(Dataset entries)
-=-=-
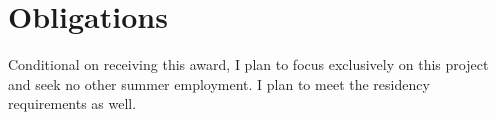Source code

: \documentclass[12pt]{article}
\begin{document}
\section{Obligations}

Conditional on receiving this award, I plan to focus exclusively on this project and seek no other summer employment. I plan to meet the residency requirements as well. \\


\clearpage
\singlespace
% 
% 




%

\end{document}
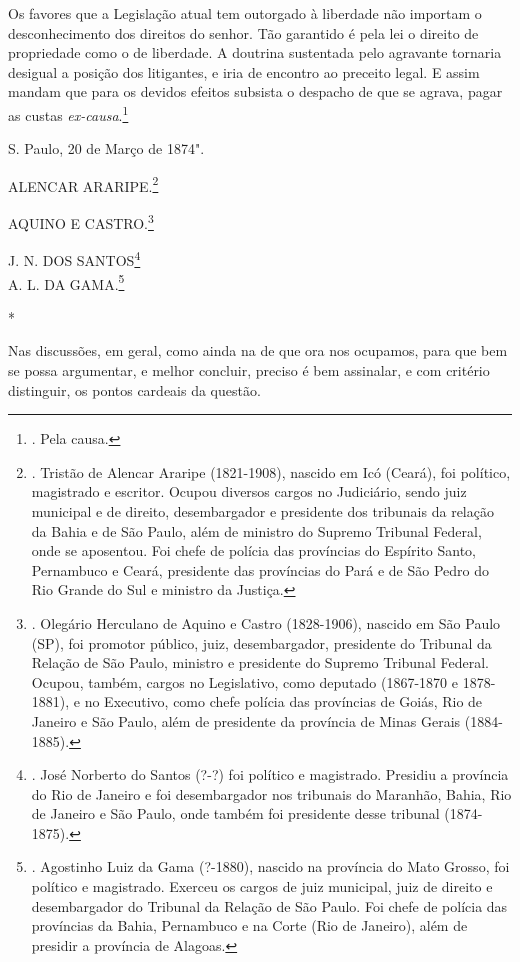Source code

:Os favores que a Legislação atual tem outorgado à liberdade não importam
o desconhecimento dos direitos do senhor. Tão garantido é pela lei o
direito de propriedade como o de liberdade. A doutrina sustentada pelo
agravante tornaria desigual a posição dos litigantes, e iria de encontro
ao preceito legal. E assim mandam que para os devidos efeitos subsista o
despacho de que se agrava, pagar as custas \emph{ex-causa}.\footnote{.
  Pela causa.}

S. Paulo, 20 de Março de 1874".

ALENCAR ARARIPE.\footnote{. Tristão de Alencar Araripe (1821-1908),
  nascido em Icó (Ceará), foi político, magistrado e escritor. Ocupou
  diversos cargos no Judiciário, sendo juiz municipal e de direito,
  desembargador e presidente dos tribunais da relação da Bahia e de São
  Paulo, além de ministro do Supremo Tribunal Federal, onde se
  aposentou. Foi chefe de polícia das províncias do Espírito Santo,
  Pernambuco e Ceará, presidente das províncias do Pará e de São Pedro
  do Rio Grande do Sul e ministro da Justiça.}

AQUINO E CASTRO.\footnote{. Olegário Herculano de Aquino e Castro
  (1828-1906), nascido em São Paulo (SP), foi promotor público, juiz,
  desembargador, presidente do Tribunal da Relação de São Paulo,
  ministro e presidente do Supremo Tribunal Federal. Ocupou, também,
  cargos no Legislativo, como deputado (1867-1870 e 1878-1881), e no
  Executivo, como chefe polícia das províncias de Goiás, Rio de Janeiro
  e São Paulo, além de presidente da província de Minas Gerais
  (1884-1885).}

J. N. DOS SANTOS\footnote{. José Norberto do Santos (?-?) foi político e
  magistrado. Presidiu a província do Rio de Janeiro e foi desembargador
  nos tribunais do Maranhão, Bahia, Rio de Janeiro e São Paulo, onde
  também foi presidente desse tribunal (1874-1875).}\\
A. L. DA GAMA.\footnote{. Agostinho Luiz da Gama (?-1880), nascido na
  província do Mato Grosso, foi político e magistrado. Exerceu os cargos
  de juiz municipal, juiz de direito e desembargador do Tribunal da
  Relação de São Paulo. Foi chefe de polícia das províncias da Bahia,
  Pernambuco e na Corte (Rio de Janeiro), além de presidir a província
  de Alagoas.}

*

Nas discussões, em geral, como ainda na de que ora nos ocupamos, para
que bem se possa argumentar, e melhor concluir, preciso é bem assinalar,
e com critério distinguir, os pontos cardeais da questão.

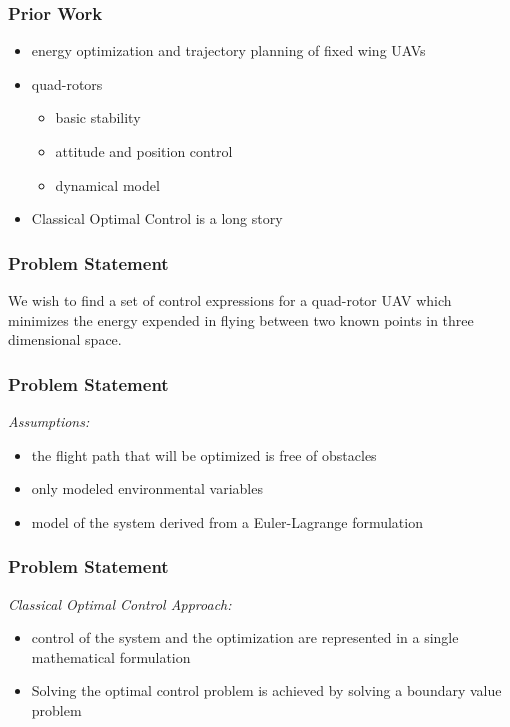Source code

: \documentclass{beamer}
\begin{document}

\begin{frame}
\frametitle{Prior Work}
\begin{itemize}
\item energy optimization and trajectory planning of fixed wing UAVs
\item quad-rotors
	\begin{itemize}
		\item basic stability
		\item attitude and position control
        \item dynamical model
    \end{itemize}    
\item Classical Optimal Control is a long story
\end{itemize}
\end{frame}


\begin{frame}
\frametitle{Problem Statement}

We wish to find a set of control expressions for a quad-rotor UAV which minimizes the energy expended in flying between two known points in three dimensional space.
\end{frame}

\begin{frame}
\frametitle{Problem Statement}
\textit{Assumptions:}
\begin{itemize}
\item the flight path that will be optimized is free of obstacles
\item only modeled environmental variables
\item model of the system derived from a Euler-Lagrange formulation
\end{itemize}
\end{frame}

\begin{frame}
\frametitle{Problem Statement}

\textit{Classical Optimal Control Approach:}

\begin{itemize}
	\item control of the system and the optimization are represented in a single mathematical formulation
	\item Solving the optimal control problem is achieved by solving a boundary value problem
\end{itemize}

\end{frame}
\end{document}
-=-=-
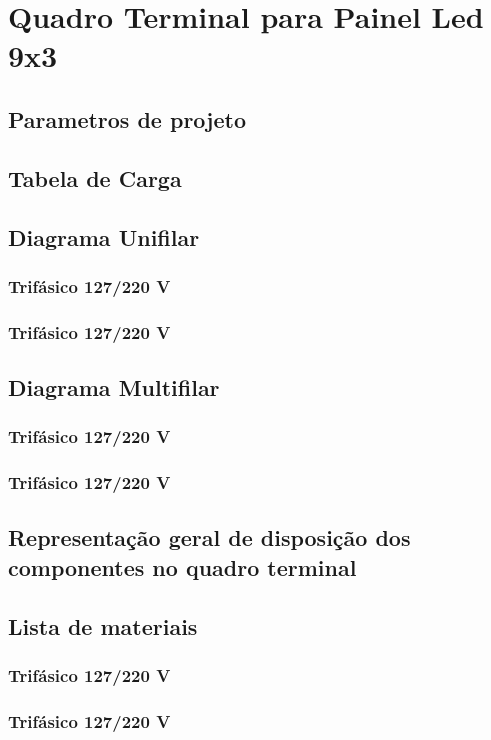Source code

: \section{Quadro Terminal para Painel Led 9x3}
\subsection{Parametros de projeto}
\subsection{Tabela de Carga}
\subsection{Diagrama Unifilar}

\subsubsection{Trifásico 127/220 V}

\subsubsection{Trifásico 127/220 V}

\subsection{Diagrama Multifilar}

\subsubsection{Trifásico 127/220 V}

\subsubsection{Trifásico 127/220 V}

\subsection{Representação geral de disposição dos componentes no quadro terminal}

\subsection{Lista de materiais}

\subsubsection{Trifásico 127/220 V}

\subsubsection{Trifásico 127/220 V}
-=-=-
● TASK DESCRIPTION
Find the word "causa" in the entries and show each line where it is found.

● WRITTEN RESPONSE
despacho de que se agrava, pagar as custas \emph{ex-causa}.\footnote{.
  Pela causa.}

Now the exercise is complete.